* TASK TO COMPLETE *
Take the lines below between the one holding "### Y entonces" and the one holding "1. [Materialize](https://codigofacilito.com/cursos/materialize)", inclusive, and copy them exactly. Add nothing.

SUPPLIED MATERIAL: Begin

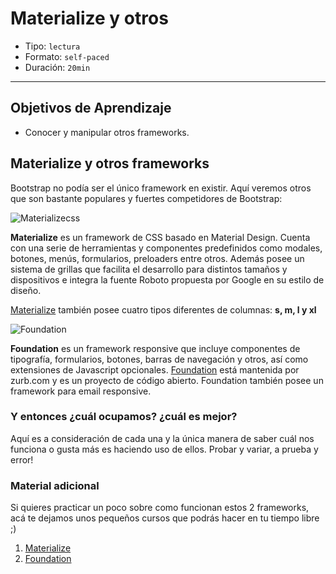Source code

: # Materialize y otros

- Tipo: `lectura`
- Formato: `self-paced`
- Duración: `20min`

***

## Objetivos de Aprendizaje

- Conocer y manipular otros frameworks.

## Materialize y otros frameworks

Bootstrap no podía ser el único framework en existir. Aquí veremos otros que
son bastante populares y fuertes competidores de Bootstrap:

![Materializecss](https://i.pinimg.com/originals/11/32/de/1132de743af11b94448b08e4e69e7bdf.jpg)

**Materialize** es un framework de CSS basado en Material Design. Cuenta con
una serie de herramientas y componentes predefinidos como modales, botones,
menús, formularios, preloaders entre otros. Además posee un sistema de grillas
que facilita el desarrollo para distintos tamaños y dispositivos e integra la
fuente Roboto propuesta por Google en su estilo de diseño.

[Materialize](http://materializecss.com) también posee cuatro tipos diferentes
de columnas: **s, m, l y xl**  

![Foundation](https://i3.ytimg.com/vi/lFrpnk0Oo_8/maxresdefault.jpg)

**Foundation** es un framework responsive que incluye componentes de
tipografía, formularios, botones, barras de navegación y otros, así como
extensiones de Javascript opcionales. [Foundation](https://foundation.zurb.com)
está mantenida por zurb.com y es un proyecto de código abierto.
Foundation también posee un framework para email responsive.

### Y entonces ¿cuál ocupamos? ¿cuál es mejor?

Aquí es a consideración de cada una y la única manera de saber cuál nos
funciona o gusta más es haciendo uso de ellos. Probar y variar, a prueba y
error!

### Material adicional
Si quieres practicar un poco sobre como funcionan estos 2 frameworks, acá te dejamos unos pequeños cursos que podrás hacer en tu tiempo libre ;)

1. [Materialize](https://codigofacilito.com/cursos/materialize)
2. [Foundation](https://www.youtube.com/watch?v=SYf8O1vdqWk&list=PLPiMTe_552ODTFnYc2jD3SqwRAvq2GTPw)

SUPPLIED MATERIAL: End

* THE COMPLETED TASK *
### Y entonces ¿cuál ocupamos? ¿cuál es mejor?

Aquí es a consideración de cada una y la única manera de saber cuál nos
funciona o gusta más es haciendo uso de ellos. Probar y variar, a prueba y
error!

### Material adicional
Si quieres practicar un poco sobre como funcionan estos 2 frameworks, acá te dejamos unos pequeños cursos que podrás hacer en tu tiempo libre ;)

1. [Materialize](https://codigofacilito.com/cursos/materialize)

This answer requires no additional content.